Closed edublancas closed 2 years ago
@edublancas currently it just throws an error while refactoring right? I'm thinking we can put it as an independent command + coupled by default as part of the refactor, thoughts?
No, it doesn't throw an error. The refactoring command would pass but the code won't run.
I think this could be semi-automated: run the notebook and try to fix as many problems as we can without user intervention. The problem is that it isn't simple to implement an efficient solution. For example, imagine that the notebook doesn't have a requirements.txt
, and it breaks on each import package
; we could capture the import errors and add the package names to requirements.txt
but then we'd have to restart the execution of the notebook over and over again.
I think we should leave this off right now as it isn't simple to fix.
As a first step, we need a command called test, to run the notebook prior to refactoring and making sure it can run without errors. Then we can have multiple options there, like matching before/after refactoring etc.
For notebooks, we can use either papermill {test_file_name.ipynb} {test_file_output.ipynb}
(or library functionpapermill.execute_notebook
) or jupyter nbconvert --to notebook --execute mynotebook.ipynb
and then check if the output contains any exception.
For python files, we can use exec(open("filename.py").read())
.
If it's an other error, show the guide for debugging notebooks
Should we just put a link that points to https://docs.ploomber.io/en/latest/user-guide/debugging.html?

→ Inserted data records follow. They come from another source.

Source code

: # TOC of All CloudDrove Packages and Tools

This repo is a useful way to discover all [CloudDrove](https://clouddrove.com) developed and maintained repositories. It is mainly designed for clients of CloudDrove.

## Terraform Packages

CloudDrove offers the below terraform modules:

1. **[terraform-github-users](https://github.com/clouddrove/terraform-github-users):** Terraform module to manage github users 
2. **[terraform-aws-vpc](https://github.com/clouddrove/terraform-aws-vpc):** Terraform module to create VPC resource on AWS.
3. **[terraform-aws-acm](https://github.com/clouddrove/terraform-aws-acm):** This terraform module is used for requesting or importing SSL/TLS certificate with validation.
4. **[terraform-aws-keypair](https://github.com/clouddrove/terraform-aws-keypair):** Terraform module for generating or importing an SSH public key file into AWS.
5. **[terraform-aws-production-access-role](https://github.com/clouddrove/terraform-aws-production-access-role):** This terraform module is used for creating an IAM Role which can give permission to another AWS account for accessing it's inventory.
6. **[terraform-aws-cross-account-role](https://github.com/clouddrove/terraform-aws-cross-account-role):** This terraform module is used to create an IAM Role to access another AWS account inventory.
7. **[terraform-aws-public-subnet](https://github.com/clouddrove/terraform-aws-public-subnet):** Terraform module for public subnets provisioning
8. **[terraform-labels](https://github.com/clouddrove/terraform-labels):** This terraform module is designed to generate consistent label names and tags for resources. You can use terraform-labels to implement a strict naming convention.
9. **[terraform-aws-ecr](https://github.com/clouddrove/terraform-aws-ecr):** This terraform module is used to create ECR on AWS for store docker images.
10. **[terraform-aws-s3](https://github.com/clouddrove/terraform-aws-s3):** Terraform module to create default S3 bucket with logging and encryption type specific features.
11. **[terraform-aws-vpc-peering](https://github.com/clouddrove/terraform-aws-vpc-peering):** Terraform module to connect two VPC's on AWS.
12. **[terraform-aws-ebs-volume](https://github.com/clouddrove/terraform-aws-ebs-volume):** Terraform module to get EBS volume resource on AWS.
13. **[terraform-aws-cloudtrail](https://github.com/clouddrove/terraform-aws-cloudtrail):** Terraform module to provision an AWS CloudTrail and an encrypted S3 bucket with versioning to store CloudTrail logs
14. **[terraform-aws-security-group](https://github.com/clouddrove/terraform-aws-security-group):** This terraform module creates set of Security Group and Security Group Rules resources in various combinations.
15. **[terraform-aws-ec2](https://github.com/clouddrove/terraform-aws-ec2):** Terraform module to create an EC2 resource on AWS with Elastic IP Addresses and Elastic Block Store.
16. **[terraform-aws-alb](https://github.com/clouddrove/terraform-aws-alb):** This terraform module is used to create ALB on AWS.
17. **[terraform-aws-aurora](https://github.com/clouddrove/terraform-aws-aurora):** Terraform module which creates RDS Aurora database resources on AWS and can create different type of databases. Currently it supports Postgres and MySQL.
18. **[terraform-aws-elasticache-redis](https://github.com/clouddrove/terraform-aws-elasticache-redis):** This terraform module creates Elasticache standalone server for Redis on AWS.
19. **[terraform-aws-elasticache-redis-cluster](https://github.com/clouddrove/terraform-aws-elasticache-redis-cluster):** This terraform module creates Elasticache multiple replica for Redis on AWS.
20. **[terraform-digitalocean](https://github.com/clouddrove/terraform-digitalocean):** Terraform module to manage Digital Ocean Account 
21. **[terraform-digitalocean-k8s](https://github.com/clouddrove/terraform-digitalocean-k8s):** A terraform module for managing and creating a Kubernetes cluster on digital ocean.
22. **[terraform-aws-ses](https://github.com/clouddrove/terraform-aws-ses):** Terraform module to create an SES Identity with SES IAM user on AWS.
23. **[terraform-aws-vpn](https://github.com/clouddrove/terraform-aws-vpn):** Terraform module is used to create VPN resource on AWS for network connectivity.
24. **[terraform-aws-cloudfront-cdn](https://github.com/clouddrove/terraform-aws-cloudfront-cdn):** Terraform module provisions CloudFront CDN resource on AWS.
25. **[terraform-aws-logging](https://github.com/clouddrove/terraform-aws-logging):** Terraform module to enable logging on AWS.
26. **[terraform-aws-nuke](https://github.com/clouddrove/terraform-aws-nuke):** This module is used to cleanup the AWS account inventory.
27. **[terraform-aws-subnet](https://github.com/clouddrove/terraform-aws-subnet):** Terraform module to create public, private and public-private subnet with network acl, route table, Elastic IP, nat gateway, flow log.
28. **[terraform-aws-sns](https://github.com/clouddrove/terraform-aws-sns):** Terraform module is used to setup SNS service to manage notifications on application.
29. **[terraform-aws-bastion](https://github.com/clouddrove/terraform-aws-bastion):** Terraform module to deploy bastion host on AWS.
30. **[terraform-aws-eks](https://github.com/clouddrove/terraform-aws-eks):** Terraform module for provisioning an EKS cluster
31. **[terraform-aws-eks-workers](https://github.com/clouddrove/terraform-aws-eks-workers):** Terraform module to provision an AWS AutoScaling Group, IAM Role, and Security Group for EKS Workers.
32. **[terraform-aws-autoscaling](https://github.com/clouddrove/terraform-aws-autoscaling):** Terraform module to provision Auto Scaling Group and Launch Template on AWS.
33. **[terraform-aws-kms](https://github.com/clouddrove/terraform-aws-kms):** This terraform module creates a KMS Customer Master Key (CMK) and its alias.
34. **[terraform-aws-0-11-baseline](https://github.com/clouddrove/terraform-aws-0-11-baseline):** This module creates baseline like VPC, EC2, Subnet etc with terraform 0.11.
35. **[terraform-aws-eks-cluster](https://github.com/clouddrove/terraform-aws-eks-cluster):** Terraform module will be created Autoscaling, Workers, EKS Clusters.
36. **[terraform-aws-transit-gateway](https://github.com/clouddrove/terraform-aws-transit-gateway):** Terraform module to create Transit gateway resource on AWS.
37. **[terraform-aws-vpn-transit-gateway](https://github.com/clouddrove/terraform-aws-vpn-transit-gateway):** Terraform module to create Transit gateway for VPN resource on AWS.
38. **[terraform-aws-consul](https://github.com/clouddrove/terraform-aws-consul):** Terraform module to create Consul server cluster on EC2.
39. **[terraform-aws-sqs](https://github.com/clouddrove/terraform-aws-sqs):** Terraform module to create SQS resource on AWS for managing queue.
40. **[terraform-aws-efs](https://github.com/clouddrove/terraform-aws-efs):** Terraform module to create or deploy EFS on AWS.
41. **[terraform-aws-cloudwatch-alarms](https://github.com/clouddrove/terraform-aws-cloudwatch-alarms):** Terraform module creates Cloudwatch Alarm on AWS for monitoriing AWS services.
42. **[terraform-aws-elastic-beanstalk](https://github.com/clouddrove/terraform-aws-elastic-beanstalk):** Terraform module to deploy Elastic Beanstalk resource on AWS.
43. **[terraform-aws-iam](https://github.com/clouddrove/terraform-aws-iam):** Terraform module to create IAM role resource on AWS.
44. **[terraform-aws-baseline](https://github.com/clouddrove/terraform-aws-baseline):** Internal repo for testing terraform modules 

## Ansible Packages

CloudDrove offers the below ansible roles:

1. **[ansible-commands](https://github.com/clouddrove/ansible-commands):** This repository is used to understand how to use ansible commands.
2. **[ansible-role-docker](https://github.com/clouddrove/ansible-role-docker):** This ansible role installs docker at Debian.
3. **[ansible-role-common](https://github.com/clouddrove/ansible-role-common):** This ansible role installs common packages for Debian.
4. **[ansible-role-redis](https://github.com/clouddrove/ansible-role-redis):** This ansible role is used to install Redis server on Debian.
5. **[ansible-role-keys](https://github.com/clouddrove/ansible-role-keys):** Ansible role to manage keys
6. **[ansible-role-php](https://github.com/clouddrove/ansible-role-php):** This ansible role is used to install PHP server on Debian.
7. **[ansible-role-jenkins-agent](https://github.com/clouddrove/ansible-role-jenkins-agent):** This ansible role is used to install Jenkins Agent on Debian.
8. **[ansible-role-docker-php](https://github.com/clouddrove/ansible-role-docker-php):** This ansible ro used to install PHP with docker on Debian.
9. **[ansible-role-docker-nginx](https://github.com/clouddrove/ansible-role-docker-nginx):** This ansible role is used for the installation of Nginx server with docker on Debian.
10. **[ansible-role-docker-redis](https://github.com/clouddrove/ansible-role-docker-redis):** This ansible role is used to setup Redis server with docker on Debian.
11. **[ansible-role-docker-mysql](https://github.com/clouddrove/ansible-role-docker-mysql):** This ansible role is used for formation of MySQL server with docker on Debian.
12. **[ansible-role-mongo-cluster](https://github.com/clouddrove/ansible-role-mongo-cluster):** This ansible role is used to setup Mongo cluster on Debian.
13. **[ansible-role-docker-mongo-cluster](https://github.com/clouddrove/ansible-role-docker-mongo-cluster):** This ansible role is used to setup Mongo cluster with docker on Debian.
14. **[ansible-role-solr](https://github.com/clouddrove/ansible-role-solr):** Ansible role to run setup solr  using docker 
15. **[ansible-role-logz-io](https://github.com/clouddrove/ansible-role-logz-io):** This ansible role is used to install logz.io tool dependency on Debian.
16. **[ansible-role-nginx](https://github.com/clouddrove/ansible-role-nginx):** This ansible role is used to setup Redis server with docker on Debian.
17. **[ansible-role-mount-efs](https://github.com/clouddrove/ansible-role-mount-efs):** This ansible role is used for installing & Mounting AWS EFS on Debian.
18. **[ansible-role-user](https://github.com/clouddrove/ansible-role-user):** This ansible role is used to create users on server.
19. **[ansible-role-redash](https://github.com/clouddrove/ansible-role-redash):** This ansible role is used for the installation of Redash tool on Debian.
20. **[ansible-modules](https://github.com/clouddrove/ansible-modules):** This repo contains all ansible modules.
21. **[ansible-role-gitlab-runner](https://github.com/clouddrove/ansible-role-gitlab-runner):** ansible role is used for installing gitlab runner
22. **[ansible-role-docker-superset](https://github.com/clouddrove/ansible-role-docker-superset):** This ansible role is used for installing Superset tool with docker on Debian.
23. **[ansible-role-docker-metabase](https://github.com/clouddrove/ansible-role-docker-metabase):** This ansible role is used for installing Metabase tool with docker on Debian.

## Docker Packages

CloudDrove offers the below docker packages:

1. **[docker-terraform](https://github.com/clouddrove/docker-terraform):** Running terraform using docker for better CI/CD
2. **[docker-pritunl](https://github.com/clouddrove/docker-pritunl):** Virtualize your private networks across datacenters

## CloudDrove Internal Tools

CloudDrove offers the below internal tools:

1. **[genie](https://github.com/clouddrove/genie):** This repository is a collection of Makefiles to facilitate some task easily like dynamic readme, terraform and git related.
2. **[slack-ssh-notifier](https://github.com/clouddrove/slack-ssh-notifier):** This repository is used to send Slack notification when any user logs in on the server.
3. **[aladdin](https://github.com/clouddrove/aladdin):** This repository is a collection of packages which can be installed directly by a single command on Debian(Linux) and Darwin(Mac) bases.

if it's a function signature, recommend downgrading some libraries
Do you mean AttributeError
? For example when I run
import math
math.func()
It gives the error AttributeError: module 'math' has no attribute 'func'.
The way we do it currently with the ploomber package
is using nbconvert from ipynb to .py and then execute it, I think we should keep the same convention here (at least for now, for simlicity). @edublancas thoughts?
Should we just put a link that points to https://docs.ploomber.io/en/latest/user-guide/debugging.html?
Yes + probably show the error code.
Do you mean AttributeError? For example when I run
I think that what he means, usually on dependency discrepancies, there are missing functions, arguments, or it expects an extra member, AttributeError is probably a part of this set. @edublancas is that right??
A few things:
On second thought, I think we should name this soorgeon test
. The objective of this command is to help anyone fix their notebooks until they ensure they work properly. We'll start adding a bunch of features to this command but for the moment being, let's start with the basics of running the notebook.
To execute the notebook, let's use Ploomber. It already wraps papermill and supports .py files. Essentially, we'd wrap the notebook into a pipeline of a single task. The documentation has an example of how to do it with the Python API. This would cause soorgeon to have ploomber as a dependency but I think that's fine.
I think that what he means, usually on dependency discrepancies, there are missing functions, arguments, or it expects an extra member, AttributeError is probably a part of this set. @edublancas is that right??
Yes, attribute error is only one type of error. Another can be passing an argument that no longer exists. I'd say let's start with the executing logic and then we think of this error handling thing.
Can we run ploomber.tasks.NotebookRunner
before refactoring the notebook?
from pathlib import Path
from ploomber import DAG
from ploomber.tasks import NotebookRunner
from ploomber.products import File
dag = DAG()
NotebookRunner(Path('nb.ipynb'), product=File('report.html'), dag=dag)
When I tried to run this on soorgeon/examples/exploratory/nb.ipynb
, it will output that it requires a tags=["parameters"]
section.
Looks like it only works for refactored notebook. Not sure if my understanding is correct.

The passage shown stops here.